Representative oligonucleotide microarray analysis (ROMA) of 100 human HCCs showed that 17 human homologues of our CIS genes were also affected by either gain or loss in copy numbers in HCC (see Supplementary Table 3 online). The effect of transposon insertions on CIS gene expression was also predicted and included in Supplementary Table 3 and Supplementary Methods online. When comparing with human HCC samples (n=100), genes with distinct copy number gains identified in human HCC samples and were CIS genes in our mouse model include EGFR, SLC25A13, MET and UBE2H. Genes with distinct copy number losses in human HCC samples and were CIS genes included MARCH1, PSD3, MAP2K4 and NFIB. In addition, we analyzed another cohort of 132 human samples spanning the whole spectrum of human hepatocarcinogenesis: normal liver (n=10), cirrhotic liver (n=13), low-grade dysplastic nodules (n=10), high-grade dysplastic nodules (n=8) and HCC (n=91). Fifteen of the CIS genes were analyzed by combined single nucleotide polymorphism and gene expression-arrays. The most appealing candidates for clinical correlations were selected based on recurrent gene copy number changes and correlated gene expression changes compared to control samples (see Supplementary Methods online). Out of the 15 genes, only 3 genes fulfilled these criteria: MAP2K4, QKI and UBE2H. MAP2K4 and QKI have losses of DNA copy numbers with significant decrease in mRNA levels, whereas UBE2H has DNA copy number gains with significant increase in mRNA levels (see Supplementary Fig. 5a online). Associations between MAP2K4, QKI and UBE2H expression and clinico-pathological variables were analyzed in 82 HCV-related HCC patients treated with liver resection (see Supplementary Methods online). Although these genes didn't display a significant difference in outcome measured by tumor recurrence or survival due to the small sample population, high expression levels of UBE2H displayed a non-significant trend towards lower survival rates (p=0.09) compared with low expression levels (see Supplementary Fig. 5c online). Tyrosine kinase receptors EGFR and MET, both located on chromosome 7, recently shown that copy number gains of this chromosome are a frequent event in HCC, and characterized as a molecular class of HCC patients22 (see Supplementary Fig. 5b online).

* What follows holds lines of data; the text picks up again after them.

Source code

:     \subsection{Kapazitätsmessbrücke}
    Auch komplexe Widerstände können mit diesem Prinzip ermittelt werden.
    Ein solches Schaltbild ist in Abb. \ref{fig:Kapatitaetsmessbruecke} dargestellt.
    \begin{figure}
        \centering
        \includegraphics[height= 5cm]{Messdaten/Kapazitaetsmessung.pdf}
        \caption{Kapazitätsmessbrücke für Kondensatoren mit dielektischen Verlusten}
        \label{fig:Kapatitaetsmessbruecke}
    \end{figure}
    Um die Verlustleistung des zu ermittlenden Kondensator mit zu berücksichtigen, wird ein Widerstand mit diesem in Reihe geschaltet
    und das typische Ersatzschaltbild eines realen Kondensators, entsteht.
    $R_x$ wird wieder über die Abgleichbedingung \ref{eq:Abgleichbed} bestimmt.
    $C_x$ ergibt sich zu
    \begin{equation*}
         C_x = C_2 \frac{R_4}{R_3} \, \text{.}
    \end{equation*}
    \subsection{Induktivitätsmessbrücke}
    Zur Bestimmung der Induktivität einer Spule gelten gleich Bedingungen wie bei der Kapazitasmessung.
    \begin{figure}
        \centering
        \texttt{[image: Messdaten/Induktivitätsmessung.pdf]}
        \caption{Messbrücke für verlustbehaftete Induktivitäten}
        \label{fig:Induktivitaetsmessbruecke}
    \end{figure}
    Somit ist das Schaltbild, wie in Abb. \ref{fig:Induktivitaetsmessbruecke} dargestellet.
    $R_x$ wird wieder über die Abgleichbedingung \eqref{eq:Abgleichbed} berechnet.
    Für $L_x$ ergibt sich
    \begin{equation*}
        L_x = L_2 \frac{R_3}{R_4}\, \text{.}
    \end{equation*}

Since Ubiquitin-conjugating enzyme E2H (UBE2H) is a candidate HCC oncogene, its oncogenic potential was tested using a cell proliferation assay. AML12 cells (adult mouse hepatocyte cell line transgenic for the human TGF-α gene) stably transfected with an Ube2h expression vector have a higher proliferative rate than normal untransfected cells or AML12 cells transfected with an empty vector (see Supplementary Fig. 6 online).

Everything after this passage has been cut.